Quicksilver (1986)
3/10
On your bike
25 July 2015
Quicksilver has Jack Casey (Kevin Bacon) playing a hotshot mid 1980s stockbroker in New York. We see Jack getting a cab driver to race with a bike courier at the start of the film.

However Casey bets wrong in the stock exchange and loses a lot of money and is all washed up. He has lost his parents money but instead of getting off the floor and fight back which was his father's advice he emerges as a bicycle messenger in San Francisco. Well those hills looked like the streets of San Francisco.

However this bicycle courier firms seems to be made up of a bunch of losers and assorted waifs and strays such as new girl Terri (Jami Gertz) who incidentally all seem to have come from New York.

One of them Voodoo (Larry Fishburne) is mixed up with a sleazy drug dealer for easy money but ends up getting killed by him which Jack has witnessed.

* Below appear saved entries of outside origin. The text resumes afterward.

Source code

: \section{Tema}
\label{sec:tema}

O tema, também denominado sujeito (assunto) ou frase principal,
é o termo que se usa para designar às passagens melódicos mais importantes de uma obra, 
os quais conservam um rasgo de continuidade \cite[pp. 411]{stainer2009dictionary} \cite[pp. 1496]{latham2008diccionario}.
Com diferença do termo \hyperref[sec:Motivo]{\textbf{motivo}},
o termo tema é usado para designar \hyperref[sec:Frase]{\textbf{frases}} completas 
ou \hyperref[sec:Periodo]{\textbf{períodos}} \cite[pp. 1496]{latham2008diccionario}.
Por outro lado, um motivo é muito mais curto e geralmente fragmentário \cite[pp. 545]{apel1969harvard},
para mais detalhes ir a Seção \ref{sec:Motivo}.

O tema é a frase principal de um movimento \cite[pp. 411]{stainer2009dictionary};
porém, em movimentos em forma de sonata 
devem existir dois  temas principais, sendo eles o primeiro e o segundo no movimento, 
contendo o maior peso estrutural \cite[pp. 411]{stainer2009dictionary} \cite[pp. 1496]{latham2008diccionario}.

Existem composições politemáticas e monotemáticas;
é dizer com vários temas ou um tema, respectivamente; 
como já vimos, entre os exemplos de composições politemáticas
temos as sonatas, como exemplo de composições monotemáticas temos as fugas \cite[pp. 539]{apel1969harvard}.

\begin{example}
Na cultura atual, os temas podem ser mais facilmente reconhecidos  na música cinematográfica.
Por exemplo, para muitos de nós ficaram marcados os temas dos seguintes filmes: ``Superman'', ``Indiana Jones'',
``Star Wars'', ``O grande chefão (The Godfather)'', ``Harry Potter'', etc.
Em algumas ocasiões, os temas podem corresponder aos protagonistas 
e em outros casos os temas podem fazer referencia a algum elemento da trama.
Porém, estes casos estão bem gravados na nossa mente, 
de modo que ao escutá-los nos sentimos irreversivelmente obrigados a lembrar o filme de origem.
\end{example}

Jack becomes fond of Terri but she is also now doing errands for the same drug dealer. Jack also wants to help out another courier to open his own hot dog stand and in order for him to do this he returns to investing in the stock exchange but the stock exchange he worked at seems to have been in San Francisco all along as were his parents.

That is about it plot-wise. Jack trying to find redemption while also taking out with the drug dealer who has been stalking him. Going to the police never entered his mind. Then again in all the pursuits on the streets we never see the police in this movie.

To keep the film moving along we have various bicycle stunt scenes and chase scenes set to 1980s rock music so the film looks like a part rock video.

The more recent movie Premium Rush made a better fist of this kind of film. Quicksilver went into obscurity because it was badly written. Kevin Bacon was reportedly unhappy with the finished film. Its geographical setting is awkward. Is it set in New York, LA or San Francisco?

The story is choppy. Characters such as Jack's parents flit in and out after long gaps. We get to know very little of the other characters in the courier firm, even Fishburne is wasted. The drug dealer subplot comes across as terrible and the romance subplot looks awkward.

Still the 1980s 'greed is good' setting and Giorgio Moroder tinny electro-pop gives it some nostalgia.